Really the bigger news here seems to be a software bug: the CT protocol wasn't tolerant of bad input data and was trusting actors that clearly can't be trusted fully. Here the "black hat" was a hardware glitch, but it's not hard to imagine a more nefarious trick.

zinekeller · on July 4, 2021

Your statement is, to be frank, non-sensical. The protocol itself isn't broken, at least for previous Yeti instances, certificate data are correctly parsed and rejected.* In this instance, it seems that the data is verified already pre-signing BUT was flipped mid-signing. This isn't the fault of how CT was designed but rather a hardware failure that requires correction there. (Or at least that's the likely explanation, it could be a software bug° but it will be a very consistent and obvious behaviour if it is indeed a software bug.)

On the issue of subsequent invalidation of all submitted certificates, this is prevented by submitting to at least 3 different entities (as of now, there's a discussion whether if this should be increased), so if a log is subsequently found to be corrupted, the operator can send a "operator error" signal to the browser, and any tampered logs are blacklisted from browsers. (Note that all operators of CT lists are members of CA/B forum, at least as of 2020. In standardisation phase, some individuals have operated their own servers but this is no longer true.)

* Note that if the cert details are nonsensical but technically valid, it is still accepted by design, because all pre-certificates are countersigned by the intermediate signer (which the CT log operator checks from known roots). If the intermediate is compromised, then the correct response is obviously a revocation and possibly distrust.

° At least the human-induced variety, you could say that this incident is technically a software bug that occurred due to a hardware fault.

caf · on July 4, 2021

Presumably it's possible to code defensively against this sort of thing, by eg. running the entire operation twice and checking the result is the same before committing it to the published log?

makomk · on July 4, 2021

Big tech companies like Google and Facebook have encountered problems where running the same crypto operation twice on the same processor deterministically or semi-deterministically gives the same incorrect result... so the check needs to be on done on separate hardware as well.

caf · on July 4, 2021

I don't think that matters in this case, because the entire point of the log machine is to run crypto operations. If it has such a faulty processor it is basically unusable for the task anyway.

ajross · on July 4, 2021

So I'm learning about Yeti for the first time, but I don't buy that argument. Corrupt tranmitted data has been a known failure mode for all digital systems since they were invented. If your file download in 1982 produced a corrupt binary that wiped your floppy drive, the response would have been "Why didn't you use a checksumming protocol?" and not "The hardware should have handled it".
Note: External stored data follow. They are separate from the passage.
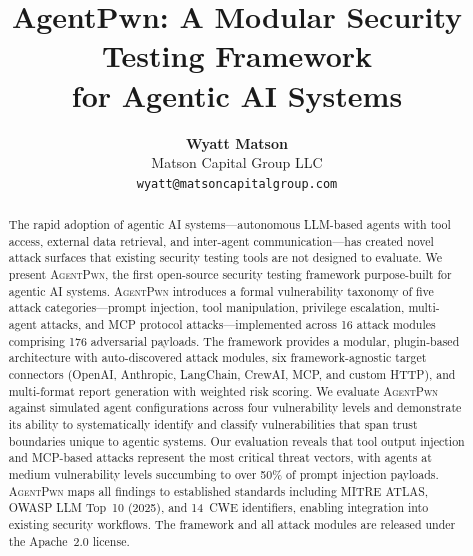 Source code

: \documentclass[letterpaper,twocolumn,10pt]{article}
\newcommand{\apwn}{\textsc{AgentPwn}}
\begin{document}
\title{\Large\textbf{AgentPwn: A Modular Security Testing Framework\\for Agentic AI Systems}}

\author{
  \textbf{Wyatt Matson}\\
  Matson Capital Group LLC\\
  \texttt{wyatt@matsoncapitalgroup.com}
}

\date{}
\maketitle
\thispagestyle{fancy}


\begin{abstract}
The rapid adoption of agentic AI systems---autonomous LLM-based agents with tool access, external data retrieval, and inter-agent communication---has created novel attack surfaces that existing security testing tools are not designed to evaluate.
We present \apwn{}, the first open-source security testing framework purpose-built for agentic AI systems.
\apwn{} introduces a formal vulnerability taxonomy of five attack categories---prompt injection, tool manipulation, privilege escalation, multi-agent attacks, and MCP protocol attacks---implemented across 16 attack modules comprising 176 adversarial payloads.
The framework provides a modular, plugin-based architecture with auto-discovered attack modules, six framework-agnostic target connectors (OpenAI, Anthropic, LangChain, CrewAI, MCP, and custom HTTP), and multi-format report generation with weighted risk scoring.
We evaluate \apwn{} against simulated agent configurations across four vulnerability levels and demonstrate its ability to systematically identify and classify vulnerabilities that span trust boundaries unique to agentic systems.
Our evaluation reveals that tool output injection and MCP-based attacks represent the most critical threat vectors, with agents at medium vulnerability levels succumbing to over 50\% of prompt injection payloads.
\apwn{} maps all findings to established standards including MITRE ATLAS, OWASP LLM Top~10 (2025), and 14~CWE identifiers, enabling integration into existing security workflows.
The framework and all attack modules are released under the Apache~2.0 license.
\end{abstract}
\end{document}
If Yeti can't handle corrupt data and falls down like this, Yeti seems pretty broken to me.

tptacek · on July 4, 2021

Not handling corrupted data is kind of the point of cryptographic authentication systems. Informally and generally, the first test of a MAC or a signature of any sort is to see if it fails on arbitrary random single bit flips and shifts.

The protocol here seems to have done what it was designed to do. The corrupted shard has simply been removed from service, and would be replaced if there was any need. The ecosystem of CT logs foresaw this and designed for it.

ajross · on July 5, 2021

So... Yeti isn't broken then? Seems like the protocol does handle it? Seems like there's some confusion on this point in this thread.

detaro · on July 5, 2021

The Yeti2022 log is corrupted due to the random event. This has been correctly detected, and is by design and policy not fixable, since logs are not allowed to rewrite their history (ensuring that they don't is very much the point of CT). That the log broke is annoying but not critical, and the consequences are very much CT working as intended.

You can argue if the software running the log should have verified that it calculated the correct thing before publishing it, but that's not a protocol concern.

tptacek · on July 5, 2021

I think Yeti2022 is just the name for one instance of the global CT log? Nick Lamb could probably say more about this; I understand CT mostly in the abstract, and as the total feed of CT records you surveil for stuff.

detaro · on July 5, 2021

Yeti is one of the CT logs (and Yeti2022 the 2022 shard of it, containing certs that expire in 2022). CT logs are independent of each other, there is not really a "global log", although the monitoring/search sites aggregate the data from all logs. Each certificate is added to multiple logs, so the loss of one doesn't cause a problem for the certs in it. (Maybe it's also possible to still trust Yeti2022 for the parts of the log that are well-formed, which would decrease the number of impacted certs even more, not familiar enough with the implementations for that)